The census came 18 months after Kenya had erupted into a spate of violence that claimed nearly 1,200 lives and left hundreds of thousands of people without homes. The clashes were ostensibly a response to a disputed election result, but the tenor of the violence exposed the ethnic tensions that have simmered beneath the surface of Kenyan politics for decades. The African Peer Review Mechanism (APRM) mission to the country in 2006 had predicted that ethnic conflict would compromise Kenya's longstanding reputation as a bastion of stability in a neighbourhood prone to political and social unrest.

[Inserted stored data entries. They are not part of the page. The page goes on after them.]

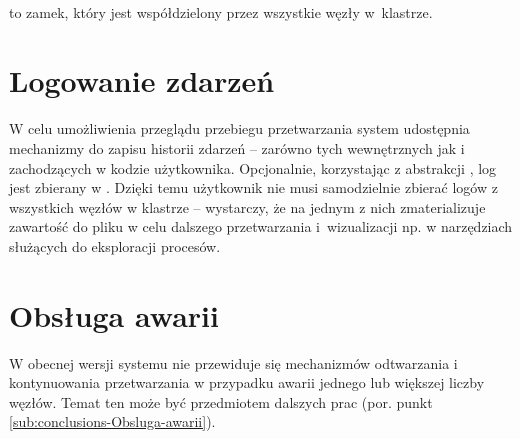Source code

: \noindent %
\begin{minipage}[t]{1\textwidth}%
\begin{defn}
~

 to zamek, który jest współdzielony
przez wszystkie węzły w~klastrze.\end{defn}
%
\end{minipage}


\section{Logowanie zdarzeń}

W celu umożliwienia przeglądu przebiegu przetwarzania system udostępnia
mechanizmy do zapisu historii zdarzeń -- zarówno tych wewnętrznych
jak i zachodzących w kodzie użytkownika. Opcjonalnie, korzystając
z abstrakcji , log jest zbierany w .
Dzięki temu użytkownik nie musi samodzielnie zbierać logów z wszystkich
węzłów w klastrze -- wystarczy, że na jednym z nich zmaterializuje
zawartość  do pliku w celu dalszego przetwarzania
i~wizualizacji np. w narzędziach służących do eksploracji procesów.


\section{Obsługa awarii}

\label{sec:concept-Obsluga-awarii}W obecnej wersji systemu nie przewiduje
się mechanizmów odtwarzania i kontynuowania przetwarzania w przypadku
awarii jednego lub większej liczby węzłów. Temat ten może być przedmiotem
dalszych prac (por. punkt \ref{sub:conclusions-Obsluga-awarii}).
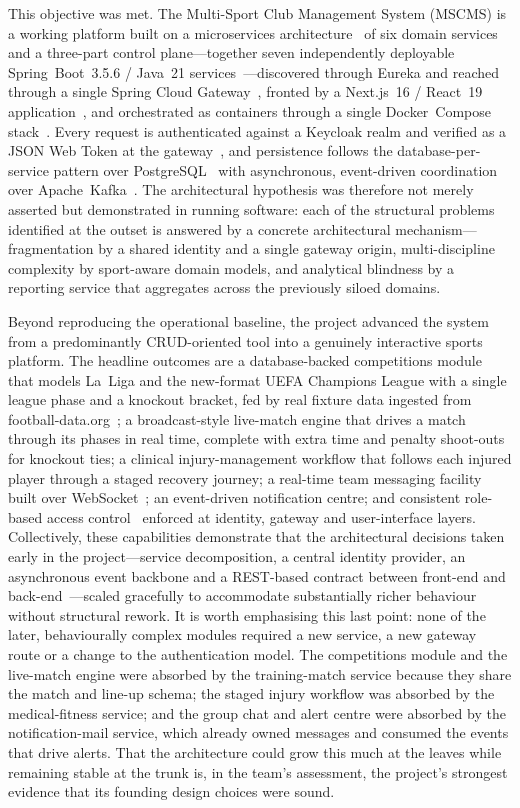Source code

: This objective was met. The Multi-Sport Club Management System (MSCMS) is a working
platform built on a microservices architecture~\cite{microservices} of six domain
services and a three-part control plane---together seven independently deployable
Spring~Boot~3.5.6 / Java~21 services~\cite{springboot}---discovered through Eureka and
reached through a single Spring Cloud Gateway~\cite{springcloud}, fronted by a
Next.js~16 / React~19 application~\cite{nextjs,react}, and orchestrated as containers
through a single Docker~Compose stack~\cite{docker}. Every request is authenticated against
a Keycloak realm and verified as a JSON Web Token at the gateway~\cite{keycloak,jwt}, and
persistence follows the database-per-service pattern over PostgreSQL~\cite{postgres} with
asynchronous, event-driven coordination over Apache~Kafka~\cite{kafka}. The architectural
hypothesis was therefore not merely asserted but demonstrated in running software: each of
the structural problems identified at the outset is answered by a concrete architectural
mechanism---fragmentation by a shared identity and a single gateway origin, multi-discipline
complexity by sport-aware domain models, and analytical blindness by a reporting service
that aggregates across the previously siloed domains.

Beyond reproducing the operational baseline, the project advanced the system from a
predominantly CRUD-oriented tool into a genuinely interactive sports platform. The
headline outcomes are a database-backed competitions module that models La~Liga and the
new-format UEFA Champions League with a single league phase and a knockout bracket, fed by
real fixture data ingested from football-data.org~\cite{footballdata}; a broadcast-style
live-match engine that drives a match through its phases in real time, complete with
extra time and penalty shoot-outs for knockout ties; a clinical injury-management
workflow that follows each injured player through a staged recovery journey; a real-time
team messaging facility built over WebSocket~\cite{websocket}; an event-driven
notification centre; and consistent role-based access control~\cite{rbac} enforced at
identity, gateway and user-interface layers. Collectively, these capabilities
demonstrate that the architectural decisions taken early in the project---service
decomposition, a central identity provider, an asynchronous event backbone and a
REST-based contract between front-end and back-end~\cite{restapi}---scaled gracefully to
accommodate substantially richer behaviour without structural rework. It is worth
emphasising this last point: none of the later, behaviourally complex modules required a
new service, a new gateway route or a change to the authentication model. The competitions
module and the live-match engine were absorbed by the training-match service because they
share the match and line-up schema; the staged injury workflow was absorbed by the
medical-fitness service; and the group chat and alert centre were absorbed by the
notification-mail service, which already owned messages and consumed the events that drive
alerts. That the architecture could grow this much at the leaves while remaining stable at
the trunk is, in the team's assessment, the project's strongest evidence that its founding
design choices were sound.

Not only does any discussion of ethnicity still strike a raw nerve among Kenyans eager to shed the unwelcome image of their country as a hotchpotch of warring tribes; they are worried that census results could be wrongfully manipulated by the ruling elite in order to exploit ethnic divisions during the next election, scheduled for 2012. The Human Rights Commission, among others, called upon the public to respond to the ethnic question in the census by identifying themselves only as "Kenyan".
Given that ethnic conflict is still fresh in the memories of most Kenyans, it is unsurprising that ethnicity is still such a sensitive subject. Yet what seems to have been glossed over in the recent debate is any discussion of Kenya's most pressing problem – economic and other forms of inequality – and the capacity of a well-run census to provide the data which will help the country address the issue.
For Duncan Okello, executive director of Nairobi's Society for International Development (SID), inequality is Kenya's true Achilles heel, and has not received the attention it deserves. On the contrary, he says discussion about inequality has fallen foul of what he calls a "conspiracy of silence."
As the SID points out, statistics already available have exposed gaping inequality on several levels. The country's top 10 percent of households earn 42 percent of its total income, while the bottom 10 percent earn less than one percent of income.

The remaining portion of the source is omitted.